Still, differentiating values and demonizing opponents aren't rhetorical equivalents. Not all politics is "divide and conquer," and some forms of "positive polarization" are more malignant than others.
Thus, Nixon's "Southern Strategy" echoes in the morphed racism of current attempts at voter suppression, exemplified by serpentine restrictions, limiting access and crass gerrymandering. The 24/7 negative campaign had been field-tested before Newt Gingrich became speaker of the House, but many observers would agree that something changed when the budget battles of 1995 and 1996 led to a shutdown of the federal government. Instead of politics leading to policy, politics became the policy.

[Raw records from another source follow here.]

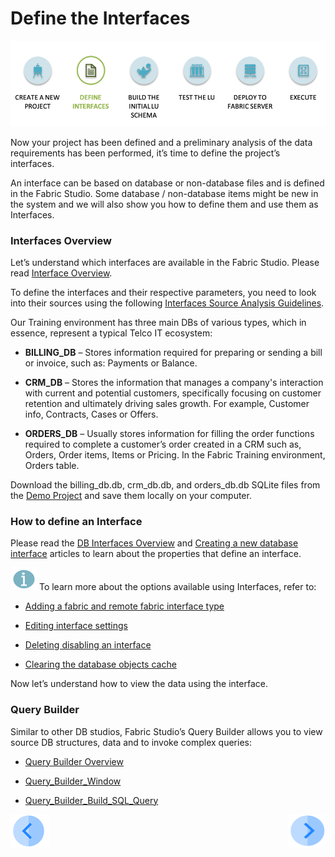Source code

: #   Define the Interfaces

![](/academy/Training_Level_1/03_fabric_basic_LU/images/fabric_main_flow_03.png)

Now your project has been defined and a preliminary analysis of the data requirements has been performed, it’s time to define the project’s interfaces. 

 An interface can be based on database or non-database files and is defined in the Fabric Studio. Some database / non-database items might be new in the system and we will also show you how to define them and use them as Interfaces.

 

### Interfaces Overview

Let’s understand which interfaces are available in the Fabric Studio. Please read [Interface Overview](/articles/05_DB_interfaces/01_interfaces_overview.md).

To define the interfaces and their respective parameters, you need to look into their sources using the following [Interfaces Source Analysis Guidelines](/articles/05_DB_interfaces/02_interfaces_source_analysis_guidelines.md).

Our Training environment has three main DBs of various types, which in essence, represent a typical Telco IT ecosystem:

-  **BILLING_DB** – Stores information required for preparing or sending a bill or invoice, such as: Payments or Balance. 

- **CRM_DB**  – Stores the information that manages a company's interaction with current and potential customers, specifically focusing on customer retention and ultimately driving sales growth. For example, Customer info, Contracts, Cases or Offers.

- **ORDERS_DB** – Usually stores information for filling the order functions required to complete a customer’s order created in a CRM such as, Orders, Order items, Items or Pricing. In the Fabric Training environment, Orders table. 

 Download the billing_db.db, crm_db.db, and orders_db.db SQLite files from the [Demo Project](/articles/demo_project/SqliteDB) and save them locally on your computer.

### How to define an Interface

Please read the [DB Interfaces Overview](/articles/05_DB_interfaces/03_DB_interfaces_overview.md) and [Creating a new database interface](/articles/05_DB_interfaces/04_creating_a_new_database_interface.md) articles to learn about the properties that define an interface. 


![](/academy/Training_Level_1/03_fabric_basic_LU/images/information.png) To learn more about the options available using Interfaces, refer to:

- [Adding a fabric and remote fabric interface type](/articles/05_DB_interfaces/05_adding_a_fabric_and_remote_fabric_interface_type.md)

- [Editing interface settings](/articles/05_DB_interfaces/06_editing_interface_settings.md)

- [Deleting disabling an interface](/articles/05_DB_interfaces/07_deleting_disabling_an_interface.md)

- [Clearing the database objects cache](/articles/05_DB_interfaces/08_clearing_the_database_objects_cache.md)


 Now let’s understand how to view the data using the interface.

### Query Builder

Similar to other DB studios, Fabric Studio’s Query Builder allows you to view source DB structures, data and to invoke complex queries:

- [Query Builder Overview](/articles/11_query_builder/01_query_builder_overview.md)

<!--Once loaded to Git: 11_1 Query Builder Overview-->

- [Query_Builder_Window]()

<!--Once loaded to Git: 11_2 Query_Builder_Window-->

- [Query_Builder_Build_SQL_Query]()

<!--Once loaded to Git: 11_3 Query_Builder_Build_SQL_Query-->

[![Previous](/articles/images/Previous.png)](/academy/Training_Level_1/03_fabric_basic_LU/02_create_a_fabric_project.md)[<img align="right" width="60" height="54" src="/articles/images/Next.png">](/academy/Training_Level_1/03_fabric_basic_LU/05_LU_flow.md)



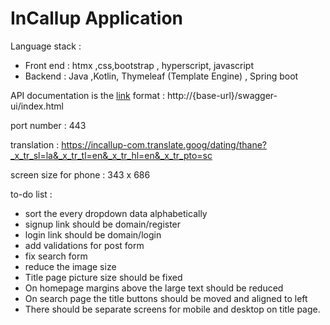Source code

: # InCallup Application 



Language stack : 
- Front end : htmx ,css,bootstrap , hyperscript, javascript 
- Backend : Java ,Kotlin, Thymeleaf (Template Engine) , Spring boot 




API documentation is the [link](https://localhost/swagger-ui/index.html) format : http://{base-url}/swagger-ui/index.html

port number : 443



translation : https://incallup-com.translate.goog/dating/thane?_x_tr_sl=la&_x_tr_tl=en&_x_tr_hl=en&_x_tr_pto=sc









screen size for phone : 343 x 686

to-do list :
 - sort the every dropdown data alphabetically
 - signup link should be domain/register
 - login link should be domain/login
 - add validations for post form
 - fix search form
 - reduce the image size
 - Title page picture size should be fixed
 - On homepage margins above the large text should be reduced
 - On search page the title buttons should be moved and aligned to left
 - There should be separate screens for mobile and desktop on title page.

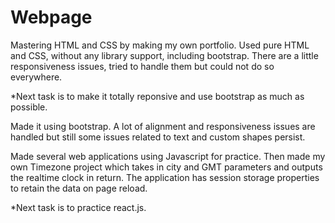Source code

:# Webpage
Mastering HTML and CSS by making my own portfolio. Used pure HTML and CSS, without any library support, including bootstrap. There are a little responsiveness issues, tried to handle them but could not do so everywhere.

*Next task is to make it totally reponsive and use bootstrap as much as possible.

Made it using bootstrap. A lot of alignment and responsiveness issues are handled but still some issues related to text and custom shapes persist.

Made several web applications using Javascript for practice. Then made my own Timezone project which takes in city and GMT parameters and outputs the realtime clock in return. The application has session storage properties to retain the data on page reload.

*Next task is to practice react.js.

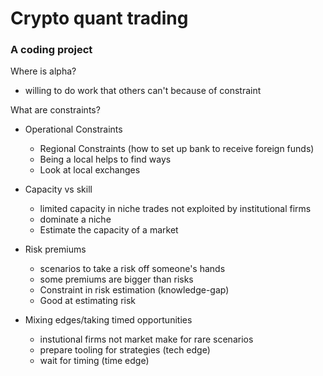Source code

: # Crypto quant trading

### A coding project

Where is alpha?  
- willing to do work that others can't because of constraint  

What are constraints?  
- Operational Constraints  
    - Regional Constraints (how to set up bank to receive foreign funds)  
    - Being a local helps to find ways  
    - Look at local exchanges

- Capacity vs skill  
    - limited capacity in niche trades not exploited by institutional firms
    - dominate a niche
    - Estimate the capacity of a market

- Risk premiums
    - scenarios to take a risk off someone's hands
    - some premiums are bigger than risks
    - Constraint in risk estimation (knowledge-gap)
    - Good at estimating risk  

- Mixing edges/taking timed opportunities
    - instutional firms not market make for rare scenarios
    - prepare tooling for strategies (tech edge)
    - wait for timing (time edge)

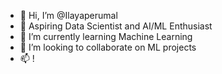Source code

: - 👋 Hi, I’m @Ilayaperumal
- 👀 Aspiring Data Scientist and AI/ML Enthusiast
- 🌱 I’m currently learning Machine Learning
- 💞️ I’m looking to collaborate on ML projects
- 📫 !

<!---
Ilayaperumal/Ilayaperumal is a ✨ special ✨ repository because its `README.md` (this file) appears on your GitHub profile.
You can click the Preview link to take a look at your changes.
--->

Although Gingrich still claims the policy -- or politics -- of the government shutdown was successful, the Republican Party ultimately suffered in the polls and tarred Gingrich's image sufficiently that some House Republican leaders would attempt a coup in 1997, and Gingrich was forced to resign a year later.
Unfortunately for Republicans -- and the country -- the party re-emphasized the "politics is policy" after Obama's election, threatening us all with "deja vu all over again."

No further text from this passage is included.